Entertaining at home presents a fun challenge for me because I’m always looking for a way to do something a bit more extraordinary than before. I find the small touches that make a big statement, something that adds sophistication and makes the event more memorable.
“Magnums” contain 1.5 liters of wine or champagne, or the equivalent of two regular 750ml bottles. Two bottles in one! When you use magnums of wine on the table you get to enjoy the party more because you don’t have to keep jumping up and opening wine bottles as often. But, there’s more than just the convenience of having to open fewer bottles for your gathering.
No matter how you look at it, magnums create a great party atmosphere. Whatever the size of your gathering – large or small – when you have magnums as part of your centerpiece, the extra-large bottles immediately become fabulous additions to the tabletop and great conversation starters.
I went to a party in San Diego where the host served a double magnum of Champagne, equivalent to two magnums or four standard 750ml bottles. Just to get the cork out was a tremendous feat but, it took two guys to tip the bottle carefully to serve all the guests. That was not only a constant topic of conversation, it was also so much fun and the source of a whole lot of laughter all night long! It really added to the party atmosphere.

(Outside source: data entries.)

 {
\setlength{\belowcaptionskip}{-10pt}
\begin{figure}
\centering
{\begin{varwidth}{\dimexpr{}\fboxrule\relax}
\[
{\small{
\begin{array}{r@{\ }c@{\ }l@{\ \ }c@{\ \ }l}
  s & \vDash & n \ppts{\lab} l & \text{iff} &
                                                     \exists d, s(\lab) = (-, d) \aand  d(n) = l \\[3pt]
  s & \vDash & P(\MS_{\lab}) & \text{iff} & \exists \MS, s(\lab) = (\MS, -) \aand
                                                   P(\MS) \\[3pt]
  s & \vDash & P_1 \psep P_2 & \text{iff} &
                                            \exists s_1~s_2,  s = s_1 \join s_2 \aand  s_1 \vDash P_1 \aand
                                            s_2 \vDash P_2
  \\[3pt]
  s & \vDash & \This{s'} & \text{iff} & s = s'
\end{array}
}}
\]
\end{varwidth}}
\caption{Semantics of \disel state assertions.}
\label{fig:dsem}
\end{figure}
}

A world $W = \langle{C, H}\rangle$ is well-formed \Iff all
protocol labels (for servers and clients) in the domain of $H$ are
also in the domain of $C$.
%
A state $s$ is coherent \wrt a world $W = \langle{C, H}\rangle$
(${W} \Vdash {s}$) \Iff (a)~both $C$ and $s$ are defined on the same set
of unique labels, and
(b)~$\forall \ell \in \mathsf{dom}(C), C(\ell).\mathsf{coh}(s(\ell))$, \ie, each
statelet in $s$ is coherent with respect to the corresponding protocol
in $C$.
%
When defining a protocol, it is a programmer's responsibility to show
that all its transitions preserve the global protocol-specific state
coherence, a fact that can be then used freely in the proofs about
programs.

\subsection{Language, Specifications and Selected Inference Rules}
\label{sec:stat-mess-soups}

There’s also a practical perspective for magnums. Winemakers prefer larger bottle size because wine ages more slowly and gracefully in larger format bottles than in standard bottles. There are several reasons for this. One reason is that even though there is a greater volume of wine in the bottle, the amount of oxygen or “ullage” between the cork and the wine is the same as in a regular sized bottle. Corks are porous so tiny amounts of oxygen are let in (very, very slowly!) and that oxygen modifies the wine over time – aging the wine. Too much oxygen will eventually damage the wine but if there is a lot more wine in the bottle and still the same ullage and cork size then there is less risk of damage to the wine over the same amount of time. And, the bigger the bottle the more your wine is protected from other things that can damage it (larger bottles have thicker glass) – light, heat, changes in temperature and vibration from travel.

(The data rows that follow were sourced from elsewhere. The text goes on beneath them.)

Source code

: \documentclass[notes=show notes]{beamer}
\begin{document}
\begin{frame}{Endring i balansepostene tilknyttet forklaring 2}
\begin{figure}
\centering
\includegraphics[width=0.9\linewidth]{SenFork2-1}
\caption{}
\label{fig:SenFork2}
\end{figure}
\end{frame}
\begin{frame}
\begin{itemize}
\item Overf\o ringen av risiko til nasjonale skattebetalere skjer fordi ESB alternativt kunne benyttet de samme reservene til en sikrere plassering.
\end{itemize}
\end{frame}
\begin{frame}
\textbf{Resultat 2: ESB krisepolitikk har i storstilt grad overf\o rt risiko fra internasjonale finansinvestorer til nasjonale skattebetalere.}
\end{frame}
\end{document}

This is particularly true for Champagne where experts note that magnums help the wine retain a more youthful taste than when served from standard bottles. Also, due to the increased content volume, magnums tend to have slightly higher pressure which enhances the bubbles a bit – always a good thing in my opinion!
Either way, imagine one or two magnums sitting on your tabletop at your next party. You’ll enjoy the party with fewer interruptions to open more bottles and your guests will have a lot of fun passing the large bottles around the table to refill glasses. And think of all conversations that will start. But, the biggest benefit? You will be serving and enjoying wine that is closer to what the winemaker intended.